Source texts of formatted documents:
◇ ◇ ◇ ◇ ◇ ◇ ◇
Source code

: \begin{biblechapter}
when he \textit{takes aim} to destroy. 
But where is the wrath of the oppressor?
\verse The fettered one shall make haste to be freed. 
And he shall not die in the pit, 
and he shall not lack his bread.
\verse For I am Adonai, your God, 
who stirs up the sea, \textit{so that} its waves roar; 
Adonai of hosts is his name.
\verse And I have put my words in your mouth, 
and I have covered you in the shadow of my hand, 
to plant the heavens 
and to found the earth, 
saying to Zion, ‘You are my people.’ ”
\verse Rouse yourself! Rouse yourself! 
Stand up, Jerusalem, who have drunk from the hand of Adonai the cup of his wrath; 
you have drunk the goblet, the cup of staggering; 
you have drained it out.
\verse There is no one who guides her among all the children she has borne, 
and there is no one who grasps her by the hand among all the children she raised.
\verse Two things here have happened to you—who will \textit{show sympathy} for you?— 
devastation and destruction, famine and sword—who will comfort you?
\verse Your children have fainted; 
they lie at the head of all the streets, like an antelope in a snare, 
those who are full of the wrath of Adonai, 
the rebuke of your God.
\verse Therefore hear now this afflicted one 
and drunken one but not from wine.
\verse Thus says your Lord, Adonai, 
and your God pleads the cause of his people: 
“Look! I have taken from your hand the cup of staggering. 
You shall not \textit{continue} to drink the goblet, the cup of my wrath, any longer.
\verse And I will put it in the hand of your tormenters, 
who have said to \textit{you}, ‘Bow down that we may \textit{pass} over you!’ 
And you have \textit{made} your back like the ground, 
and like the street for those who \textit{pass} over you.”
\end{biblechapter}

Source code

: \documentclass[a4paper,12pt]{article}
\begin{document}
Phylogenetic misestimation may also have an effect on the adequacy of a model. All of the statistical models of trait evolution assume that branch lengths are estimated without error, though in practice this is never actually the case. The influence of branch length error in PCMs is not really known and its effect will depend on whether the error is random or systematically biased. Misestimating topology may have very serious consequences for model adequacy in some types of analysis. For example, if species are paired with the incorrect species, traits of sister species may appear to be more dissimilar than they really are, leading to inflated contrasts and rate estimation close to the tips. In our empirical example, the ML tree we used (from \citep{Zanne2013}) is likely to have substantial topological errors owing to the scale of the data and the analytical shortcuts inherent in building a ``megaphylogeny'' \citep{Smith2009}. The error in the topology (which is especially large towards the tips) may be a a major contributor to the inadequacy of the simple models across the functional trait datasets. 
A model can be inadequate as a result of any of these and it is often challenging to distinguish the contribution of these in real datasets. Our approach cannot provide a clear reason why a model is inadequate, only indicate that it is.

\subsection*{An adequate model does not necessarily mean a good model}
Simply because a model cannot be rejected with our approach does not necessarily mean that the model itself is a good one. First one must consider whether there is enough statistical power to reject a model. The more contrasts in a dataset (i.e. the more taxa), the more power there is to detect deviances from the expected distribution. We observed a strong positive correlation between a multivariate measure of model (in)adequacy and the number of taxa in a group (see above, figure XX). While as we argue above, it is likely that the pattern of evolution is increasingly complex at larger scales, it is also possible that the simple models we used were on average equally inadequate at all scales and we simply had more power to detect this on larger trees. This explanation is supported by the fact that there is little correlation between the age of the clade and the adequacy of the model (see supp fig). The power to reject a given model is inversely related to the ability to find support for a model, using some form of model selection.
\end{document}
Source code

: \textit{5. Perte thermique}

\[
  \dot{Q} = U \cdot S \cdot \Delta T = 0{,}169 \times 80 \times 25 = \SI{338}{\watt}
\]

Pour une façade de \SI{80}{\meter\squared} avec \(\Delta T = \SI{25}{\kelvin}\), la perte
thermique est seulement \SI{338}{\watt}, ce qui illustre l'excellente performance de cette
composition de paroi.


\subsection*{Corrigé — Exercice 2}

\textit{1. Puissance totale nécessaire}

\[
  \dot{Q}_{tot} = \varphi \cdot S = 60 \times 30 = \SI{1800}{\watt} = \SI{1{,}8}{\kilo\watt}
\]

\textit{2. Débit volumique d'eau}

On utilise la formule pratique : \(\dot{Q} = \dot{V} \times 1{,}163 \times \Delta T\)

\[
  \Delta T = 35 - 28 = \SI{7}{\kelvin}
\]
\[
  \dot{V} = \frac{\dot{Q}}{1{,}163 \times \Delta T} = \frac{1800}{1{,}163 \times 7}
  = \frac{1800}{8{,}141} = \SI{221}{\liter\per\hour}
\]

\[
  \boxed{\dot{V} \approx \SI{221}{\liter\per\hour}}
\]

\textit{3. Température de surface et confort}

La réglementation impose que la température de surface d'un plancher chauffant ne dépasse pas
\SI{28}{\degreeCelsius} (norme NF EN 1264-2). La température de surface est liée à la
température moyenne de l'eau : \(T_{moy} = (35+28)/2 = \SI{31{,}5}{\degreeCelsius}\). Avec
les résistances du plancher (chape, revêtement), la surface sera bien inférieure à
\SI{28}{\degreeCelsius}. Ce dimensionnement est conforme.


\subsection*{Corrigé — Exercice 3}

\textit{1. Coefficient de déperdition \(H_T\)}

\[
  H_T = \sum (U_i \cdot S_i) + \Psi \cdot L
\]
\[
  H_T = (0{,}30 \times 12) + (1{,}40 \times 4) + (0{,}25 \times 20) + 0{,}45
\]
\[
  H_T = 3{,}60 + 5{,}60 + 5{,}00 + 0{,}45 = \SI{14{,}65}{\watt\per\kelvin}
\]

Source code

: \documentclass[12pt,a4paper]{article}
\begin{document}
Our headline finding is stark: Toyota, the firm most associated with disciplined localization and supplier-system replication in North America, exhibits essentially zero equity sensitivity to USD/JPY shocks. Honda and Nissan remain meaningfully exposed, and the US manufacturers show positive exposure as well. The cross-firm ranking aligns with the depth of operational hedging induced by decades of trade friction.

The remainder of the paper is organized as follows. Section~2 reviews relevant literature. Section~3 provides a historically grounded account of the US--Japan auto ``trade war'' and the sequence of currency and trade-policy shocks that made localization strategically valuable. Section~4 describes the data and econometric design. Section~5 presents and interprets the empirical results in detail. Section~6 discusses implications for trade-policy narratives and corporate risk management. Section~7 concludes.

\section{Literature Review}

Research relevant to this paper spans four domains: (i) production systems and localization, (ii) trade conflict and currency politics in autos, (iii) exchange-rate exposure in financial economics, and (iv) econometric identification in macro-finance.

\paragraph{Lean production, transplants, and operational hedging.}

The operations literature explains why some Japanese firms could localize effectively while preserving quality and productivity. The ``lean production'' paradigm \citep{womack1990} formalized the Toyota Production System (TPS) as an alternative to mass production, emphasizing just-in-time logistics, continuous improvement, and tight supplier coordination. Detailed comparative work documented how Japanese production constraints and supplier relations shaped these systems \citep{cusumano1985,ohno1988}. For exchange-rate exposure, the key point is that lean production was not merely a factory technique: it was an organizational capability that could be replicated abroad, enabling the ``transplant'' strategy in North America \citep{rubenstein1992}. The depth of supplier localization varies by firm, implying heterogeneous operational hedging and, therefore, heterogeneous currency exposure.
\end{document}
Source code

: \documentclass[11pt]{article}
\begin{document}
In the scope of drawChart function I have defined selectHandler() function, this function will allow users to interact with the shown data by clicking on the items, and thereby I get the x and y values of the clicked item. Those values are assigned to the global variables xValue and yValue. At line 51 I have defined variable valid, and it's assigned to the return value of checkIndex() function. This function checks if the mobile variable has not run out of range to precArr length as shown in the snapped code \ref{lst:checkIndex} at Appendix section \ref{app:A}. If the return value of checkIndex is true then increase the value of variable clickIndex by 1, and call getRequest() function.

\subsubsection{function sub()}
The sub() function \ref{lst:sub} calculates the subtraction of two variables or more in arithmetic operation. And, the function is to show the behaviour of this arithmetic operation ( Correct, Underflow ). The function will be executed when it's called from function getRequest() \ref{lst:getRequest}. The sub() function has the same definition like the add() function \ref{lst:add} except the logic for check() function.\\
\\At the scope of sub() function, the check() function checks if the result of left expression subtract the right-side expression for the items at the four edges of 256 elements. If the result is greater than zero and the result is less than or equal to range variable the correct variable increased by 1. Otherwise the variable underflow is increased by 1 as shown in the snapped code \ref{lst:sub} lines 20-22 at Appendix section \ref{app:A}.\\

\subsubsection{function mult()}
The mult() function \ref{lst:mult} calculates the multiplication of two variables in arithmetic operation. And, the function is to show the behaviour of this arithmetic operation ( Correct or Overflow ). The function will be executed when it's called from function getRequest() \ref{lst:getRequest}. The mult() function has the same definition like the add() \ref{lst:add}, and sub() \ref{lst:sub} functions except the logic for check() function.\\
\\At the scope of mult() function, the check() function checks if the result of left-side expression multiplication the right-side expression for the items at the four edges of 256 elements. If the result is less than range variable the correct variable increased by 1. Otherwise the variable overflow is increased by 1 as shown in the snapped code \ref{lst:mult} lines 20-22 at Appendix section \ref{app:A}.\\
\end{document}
◇ ◇ ◇ ◇ ◇ ◇ ◇
**TASK PROMPT:**
Your answer must be the lines from the first line of the records through the line containing "am Adonai, your", copied exactly.

**SOLUTION FOR THIS TASK:**
Source code

: \begin{biblechapter}
when he \textit{takes aim} to destroy. 
But where is the wrath of the oppressor?
\verse The fettered one shall make haste to be freed. 
And he shall not die in the pit, 
and he shall not lack his bread.
\verse For I am Adonai, your God, 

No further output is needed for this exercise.